2: Martha Marcy May Marlene
I've been dying to see this, and Elizabeth Olsen's (sister of Mary Kate and Ashley) apparently revelatory performance, since it premiered to glowing reviews at Sundance in January. It sounds smart, dark and disturbing... right up my alley in other words.

3: Shame
Great reviews from the festivals it has played so far, and Fassbender's Best Actor award at Venice promise much for Steve McQueen's second film. I like both Fassbender and Carey Mulligan, and I always like to see filmmakers and actors exploring sex in a truly adult way.

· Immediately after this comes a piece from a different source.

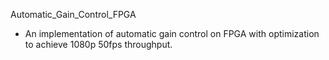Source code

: Automatic_Gain_Control_FPGA
- An implementation of automatic gain control on FPGA with optimization to achieve 1080p 50fps throughput.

I'm hopeful that's what we'll get here.

4: Dreileben
Dreileben is actually three films by three German directors. Each film has the same starting point; the escape of a convict from custody, but each then spins its own story, linked subtly to the others. A project this ambitious will likely either be a tremendous success or a total disaster, I'm looking for ward to finding out which based on the titles of the three parts; Beats Being Dead, Don't Follow Me Around and One Minute of Darkness.

5: A Dangerous Method
I've said it before, but it bears repeating, the ingredients are fantastic here; David Cronenberg making a film about psychoanalysis, and a cast comprising Michael Fassbender, Viggo Mortenson, Kiera Knightley and Vincent Cassell. I honestly can't see how I won't love it.


6: Michael
The case of Josef Fritzl has inspired several provocative pieces of art (the bestselling novel Room being the best known) and this tough sounding film from Austria by a former casting director who has worked with both Jessica Hausner and Michael Haneke promises to be challenging. It's about a 35 year old man who keeps a 10 year old boy prisoner in his cellar. Reviews from Cannes were mixed, but Austria has turned out some impressive films and filmmakers of late, who have dealt well with difficult subject matter.

7: She Monkeys
My liking for European teen movies has been something of a running theme on this site and through the various LFF's I have attended (this is my sixth), and this Swedish example sounds promising. The story of two 15 year old girls on the same equestrian acrobatics team falling for each other suggests echoes off both Fucking Amal and Water Lilies. I can only hope She Monkeys is half as good as either of those great films.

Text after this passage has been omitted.